§ Prompt: Sift the material for lines containing "Interpretación", and return them.
--- Exercise materials Enclosed Below ---
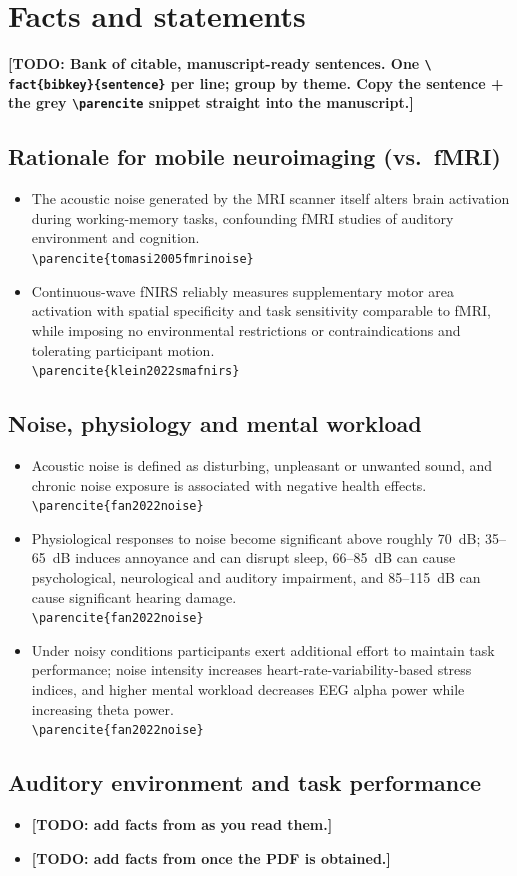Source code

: \documentclass[11pt,a4paper]{article}
\newcommand{\todo}[1]{\textcolor{blue!60!black}{\textbf{[TODO: #1]}}}
\newcommand{\fact}[2]{%
  \item #2~\parencite{#1}
    \\[-2pt]{\footnotesize\color{gray}\texttt{\textbackslash parencite\{#1\}}}%
}
\begin{document}
\section{Facts and statements}
\label{sec:facts}
\todo{Bank of citable, manuscript-ready sentences. One \texttt{\textbackslash
fact\{bibkey\}\{sentence\}} per line; group by theme. Copy the sentence + the
grey \texttt{\textbackslash parencite} snippet straight into the manuscript.}

\subsection{Rationale for mobile neuroimaging (vs.\ fMRI)}
\begin{itemize}[leftmargin=1.4em]
  \fact{tomasi2005fmrinoise}{The acoustic noise generated by the MRI scanner
  itself alters brain activation during working-memory tasks, confounding fMRI
  studies of auditory environment and cognition.}
  \fact{klein2022smafnirs}{Continuous-wave fNIRS reliably measures
  supplementary motor area activation with spatial specificity and task
  sensitivity comparable to fMRI, while imposing no environmental restrictions
  or contraindications and tolerating participant motion.}
\end{itemize}

\subsection{Noise, physiology and mental workload}
\begin{itemize}[leftmargin=1.4em]
  \fact{fan2022noise}{Acoustic noise is defined as disturbing, unpleasant or
  unwanted sound, and chronic noise exposure is associated with negative health
  effects.}
  \fact{fan2022noise}{Physiological responses to noise become significant above
  roughly 70~dB; 35--65~dB induces annoyance and can disrupt sleep, 66--85~dB
  can cause psychological, neurological and auditory impairment, and 85--115~dB
  can cause significant hearing damage.}
  \fact{fan2022noise}{Under noisy conditions participants exert additional
  effort to maintain task performance; noise intensity increases
  heart-rate-variability-based stress indices, and higher mental workload
  decreases EEG alpha power while increasing theta power.}
\end{itemize}

\subsection{Auditory environment and task performance}
\begin{itemize}[leftmargin=1.4em]
  \item \todo{add facts from
  \parencite{hiwa2018fnirs,gabbard2017fnirs,yun2025anc,pieper2021noise} as you
  read them.}
  \item \todo{add facts from \parencite{dryden2017speechinnoise} once the PDF is
  obtained.}
\end{itemize}
\end{document}
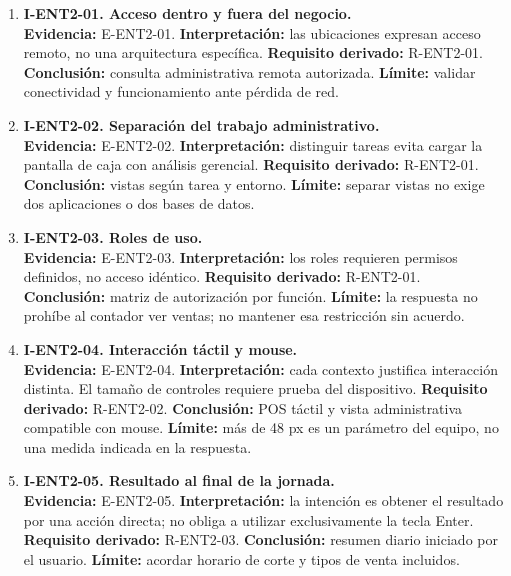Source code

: {\small
\begin{enumerate}
  \item \textbf{I-ENT2-01. Acceso dentro y fuera del negocio.}\\
  \textbf{Evidencia:} E-ENT2-01. \textbf{Interpretación:} las ubicaciones
  expresan acceso remoto, no una arquitectura específica.
  \textbf{Requisito derivado:} R-ENT2-01. \textbf{Conclusión:} consulta
  administrativa remota autorizada. \textbf{Límite:} validar conectividad y
  funcionamiento ante pérdida de red.

  \item \textbf{I-ENT2-02. Separación del trabajo administrativo.}\\
  \textbf{Evidencia:} E-ENT2-02. \textbf{Interpretación:} distinguir tareas
  evita cargar la pantalla de caja con análisis gerencial.
  \textbf{Requisito derivado:} R-ENT2-01. \textbf{Conclusión:} vistas según
  tarea y entorno. \textbf{Límite:} separar vistas no exige dos aplicaciones
  o dos bases de datos.

  \item \textbf{I-ENT2-03. Roles de uso.}\\
  \textbf{Evidencia:} E-ENT2-03. \textbf{Interpretación:} los roles
  requieren permisos definidos, no acceso idéntico. \textbf{Requisito
  derivado:} R-ENT2-01. \textbf{Conclusión:} matriz de autorización por
  función. \textbf{Límite:} la respuesta no prohíbe al contador ver ventas;
  no mantener esa restricción sin acuerdo.

  \item \textbf{I-ENT2-04. Interacción táctil y mouse.}\\
  \textbf{Evidencia:} E-ENT2-04. \textbf{Interpretación:} cada contexto
  justifica interacción distinta. El tamaño de controles requiere prueba del
  dispositivo. \textbf{Requisito derivado:} R-ENT2-02. \textbf{Conclusión:}
  POS táctil y vista administrativa compatible con mouse. \textbf{Límite:}
  más de 48 px es un parámetro del equipo, no una medida indicada en la
  respuesta.

  \item \textbf{I-ENT2-05. Resultado al final de la jornada.}\\
  \textbf{Evidencia:} E-ENT2-05. \textbf{Interpretación:} la intención es
  obtener el resultado por una acción directa; no obliga a utilizar
  exclusivamente la tecla Enter. \textbf{Requisito derivado:} R-ENT2-03.
  \textbf{Conclusión:} resumen diario iniciado por el usuario.
  \textbf{Límite:} acordar horario de corte y tipos de venta incluidos.


\end{enumerate}}
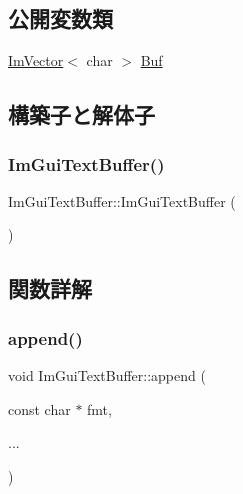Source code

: \subsection*{公開変数類}
\begin{DoxyCompactItemize}
\item 
\mbox{\hyperlink{class_im_vector}{Im\+Vector}}$<$ char $>$ \mbox{\hyperlink{struct_im_gui_text_buffer_aa6de034b1920cdae5505cc58abf14240}{Buf}}
\end{DoxyCompactItemize}


\subsection{構築子と解体子}
\mbox{\label{struct_im_gui_text_buffer_a4c4369c5e65f591554428b947c498d0d}} 
\subsubsection{\texorpdfstring{Im\+Gui\+Text\+Buffer()}{ImGuiTextBuffer()}}
{\footnotesize\ttfamily Im\+Gui\+Text\+Buffer\+::\+Im\+Gui\+Text\+Buffer (\begin{DoxyParamCaption}{ }\end{DoxyParamCaption})\hspace{0.3cm}{\ttfamily [inline]}}



\subsection{関数詳解}
\mbox{\label{struct_im_gui_text_buffer_a791ac3e5638c58b53772e14bee1323db}} 
\subsubsection{\texorpdfstring{append()}{append()}}
{\footnotesize\ttfamily void Im\+Gui\+Text\+Buffer\+::append (\begin{DoxyParamCaption}\item[{const char $\ast$}]{fmt,  }\item[{}]{... }\end{DoxyParamCaption})}

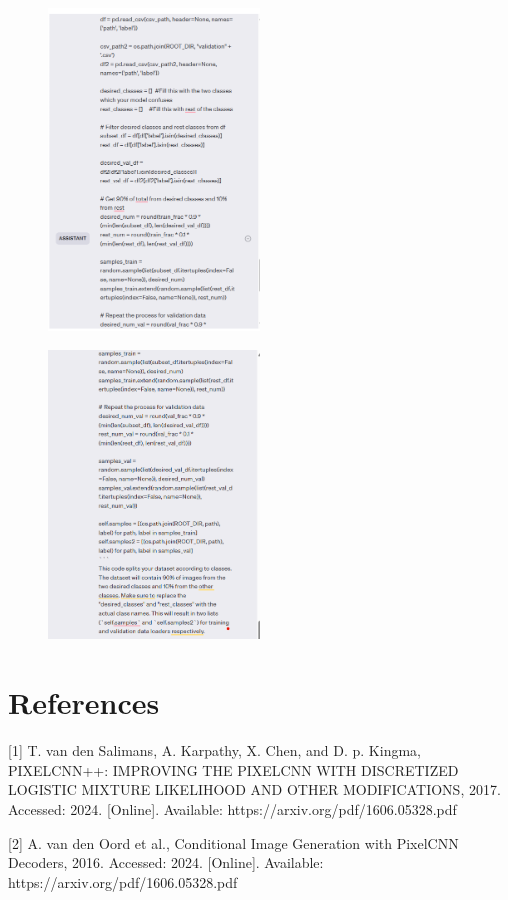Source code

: \documentclass{article}
\begin{document}
\begin{figure}[H]
    \centering
    \includegraphics[width=0.5\textwidth]{report_data/g-18.png}
\end{figure}

\begin{figure}[H]
    \centering
    \includegraphics[width=0.5\textwidth]{report_data/g-19.png}
\end{figure}



\section*{References}
[1] T. van den Salimans, A. Karpathy, X. Chen, and D. p. Kingma, PIXELCNN++: IMPROVING THE PIXELCNN WITH DISCRETIZED LOGISTIC MIXTURE LIKELIHOOD AND OTHER MODIFICATIONS, 2017. Accessed: 2024. [Online]. Available: https://arxiv.org/pdf/1606.05328.pdf

[2] A. van den Oord et al., Conditional Image Generation with PixelCNN Decoders, 2016. Accessed: 2024. [Online]. Available: https://arxiv.org/pdf/1606.05328.pdf
\end{document}
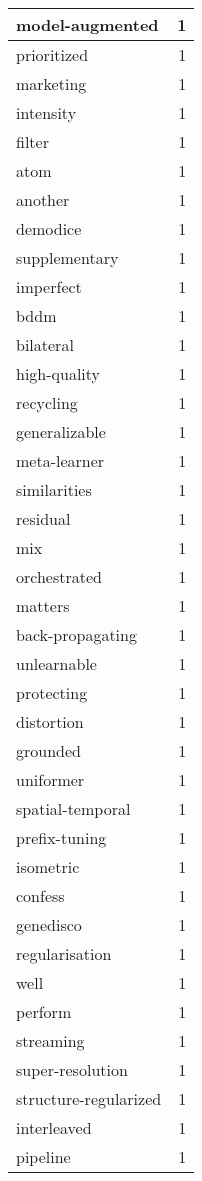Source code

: \begin{table}[h]
\begin{tabular}{|l|r|}
\hline
model-augmented & 1 \\
\hline
prioritized & 1 \\
\hline
marketing & 1 \\
\hline
intensity & 1 \\
\hline
filter & 1 \\
\hline
atom & 1 \\
\hline
another & 1 \\
\hline
demodice & 1 \\
\hline
supplementary & 1 \\
\hline
imperfect & 1 \\
\hline
bddm & 1 \\
\hline
bilateral & 1 \\
\hline
high-quality & 1 \\
\hline
recycling & 1 \\
\hline
generalizable & 1 \\
\hline
meta-learner & 1 \\
\hline
similarities & 1 \\
\hline
residual & 1 \\
\hline
mix & 1 \\
\hline
orchestrated & 1 \\
\hline
matters & 1 \\
\hline
back-propagating & 1 \\
\hline
unlearnable & 1 \\
\hline
protecting & 1 \\
\hline
distortion & 1 \\
\hline
grounded & 1 \\
\hline
uniformer & 1 \\
\hline
spatial-temporal & 1 \\
\hline
prefix-tuning & 1 \\
\hline
isometric & 1 \\
\hline
confess & 1 \\
\hline
genedisco & 1 \\
\hline
regularisation & 1 \\
\hline
well & 1 \\
\hline
perform & 1 \\
\hline
streaming & 1 \\
\hline
super-resolution & 1 \\
\hline
structure-regularized & 1 \\
\hline
interleaved & 1 \\
\hline
pipeline & 1 \\

\end{tabular}
\end{table}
--- End of Enclosed Exercise materials ---
§ Task response:
  \textbf{Evidencia:} E-ENT2-01. \textbf{Interpretación:} las ubicaciones
  \textbf{Evidencia:} E-ENT2-02. \textbf{Interpretación:} distinguir tareas
  \textbf{Evidencia:} E-ENT2-03. \textbf{Interpretación:} los roles
  \textbf{Evidencia:} E-ENT2-04. \textbf{Interpretación:} cada contexto
  \textbf{Evidencia:} E-ENT2-05. \textbf{Interpretación:} la intención es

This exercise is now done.